[Recorded data]
※ ※ ※

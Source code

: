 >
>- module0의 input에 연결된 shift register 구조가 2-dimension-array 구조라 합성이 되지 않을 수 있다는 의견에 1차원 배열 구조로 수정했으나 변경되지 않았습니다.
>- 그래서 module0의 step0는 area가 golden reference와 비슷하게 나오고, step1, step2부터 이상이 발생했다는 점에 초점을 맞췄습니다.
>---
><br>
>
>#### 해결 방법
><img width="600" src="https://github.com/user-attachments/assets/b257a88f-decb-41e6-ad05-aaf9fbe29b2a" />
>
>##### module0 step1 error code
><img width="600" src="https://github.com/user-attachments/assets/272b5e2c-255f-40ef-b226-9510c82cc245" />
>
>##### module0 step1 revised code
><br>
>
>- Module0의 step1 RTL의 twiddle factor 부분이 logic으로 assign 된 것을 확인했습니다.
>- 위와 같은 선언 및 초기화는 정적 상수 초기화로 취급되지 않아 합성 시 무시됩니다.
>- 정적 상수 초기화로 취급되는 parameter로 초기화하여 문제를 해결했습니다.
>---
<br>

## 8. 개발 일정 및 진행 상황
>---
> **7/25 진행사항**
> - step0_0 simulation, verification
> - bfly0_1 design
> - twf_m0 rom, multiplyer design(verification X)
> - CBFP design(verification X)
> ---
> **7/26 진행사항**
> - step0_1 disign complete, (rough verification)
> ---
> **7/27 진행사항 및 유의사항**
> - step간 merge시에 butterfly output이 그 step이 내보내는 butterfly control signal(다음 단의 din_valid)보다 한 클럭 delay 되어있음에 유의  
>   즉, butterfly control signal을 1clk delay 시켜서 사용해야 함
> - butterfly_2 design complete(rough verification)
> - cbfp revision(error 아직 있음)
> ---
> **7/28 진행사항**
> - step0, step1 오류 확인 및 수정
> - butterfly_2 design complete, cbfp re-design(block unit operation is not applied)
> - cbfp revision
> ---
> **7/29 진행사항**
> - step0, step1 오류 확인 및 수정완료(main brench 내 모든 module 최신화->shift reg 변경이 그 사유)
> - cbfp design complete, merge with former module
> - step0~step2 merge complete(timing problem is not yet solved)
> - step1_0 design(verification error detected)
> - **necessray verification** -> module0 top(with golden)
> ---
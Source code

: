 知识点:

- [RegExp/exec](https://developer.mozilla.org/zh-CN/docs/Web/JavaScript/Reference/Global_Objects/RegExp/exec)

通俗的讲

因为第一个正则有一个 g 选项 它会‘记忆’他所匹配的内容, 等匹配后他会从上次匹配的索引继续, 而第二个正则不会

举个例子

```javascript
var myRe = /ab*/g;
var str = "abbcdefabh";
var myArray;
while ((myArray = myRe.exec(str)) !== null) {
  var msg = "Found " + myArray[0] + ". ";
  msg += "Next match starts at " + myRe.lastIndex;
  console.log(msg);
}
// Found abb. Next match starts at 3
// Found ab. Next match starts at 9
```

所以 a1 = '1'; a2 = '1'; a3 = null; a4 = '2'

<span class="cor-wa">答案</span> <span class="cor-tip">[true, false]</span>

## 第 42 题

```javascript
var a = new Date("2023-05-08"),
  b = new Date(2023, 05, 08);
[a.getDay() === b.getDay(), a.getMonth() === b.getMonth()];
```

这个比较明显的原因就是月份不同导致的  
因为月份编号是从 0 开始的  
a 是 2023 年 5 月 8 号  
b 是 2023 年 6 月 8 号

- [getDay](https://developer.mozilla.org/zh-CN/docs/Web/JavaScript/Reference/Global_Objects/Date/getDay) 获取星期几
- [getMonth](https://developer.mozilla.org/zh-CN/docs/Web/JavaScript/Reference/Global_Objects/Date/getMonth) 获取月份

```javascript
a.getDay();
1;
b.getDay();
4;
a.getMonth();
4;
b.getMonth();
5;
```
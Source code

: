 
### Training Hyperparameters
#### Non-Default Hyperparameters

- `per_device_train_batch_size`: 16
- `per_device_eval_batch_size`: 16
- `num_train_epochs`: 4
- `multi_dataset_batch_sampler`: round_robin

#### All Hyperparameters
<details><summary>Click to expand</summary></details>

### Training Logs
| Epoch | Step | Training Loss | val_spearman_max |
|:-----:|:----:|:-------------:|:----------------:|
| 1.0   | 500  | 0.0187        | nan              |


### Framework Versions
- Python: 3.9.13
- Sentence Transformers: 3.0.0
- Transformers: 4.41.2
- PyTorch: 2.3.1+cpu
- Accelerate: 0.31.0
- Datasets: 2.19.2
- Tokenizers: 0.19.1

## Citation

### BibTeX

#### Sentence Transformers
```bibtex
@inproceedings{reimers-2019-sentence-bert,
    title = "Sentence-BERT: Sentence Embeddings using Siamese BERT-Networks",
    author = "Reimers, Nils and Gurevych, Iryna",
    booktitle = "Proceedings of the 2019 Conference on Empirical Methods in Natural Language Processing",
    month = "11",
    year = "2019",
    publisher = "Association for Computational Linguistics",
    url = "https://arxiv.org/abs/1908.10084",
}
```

※ ※ ※

* **TASK DETAILS**: Where a line above holds the string "attachments", copy that line.

* **ANSWER TO THIS PROBLEM**:
><img width="600" src="https://github.com/user-attachments/assets/b257a88f-decb-41e6-ad05-aaf9fbe29b2a" />
><img width="600" src="https://github.com/user-attachments/assets/272b5e2c-255f-40ef-b226-9510c82cc245" />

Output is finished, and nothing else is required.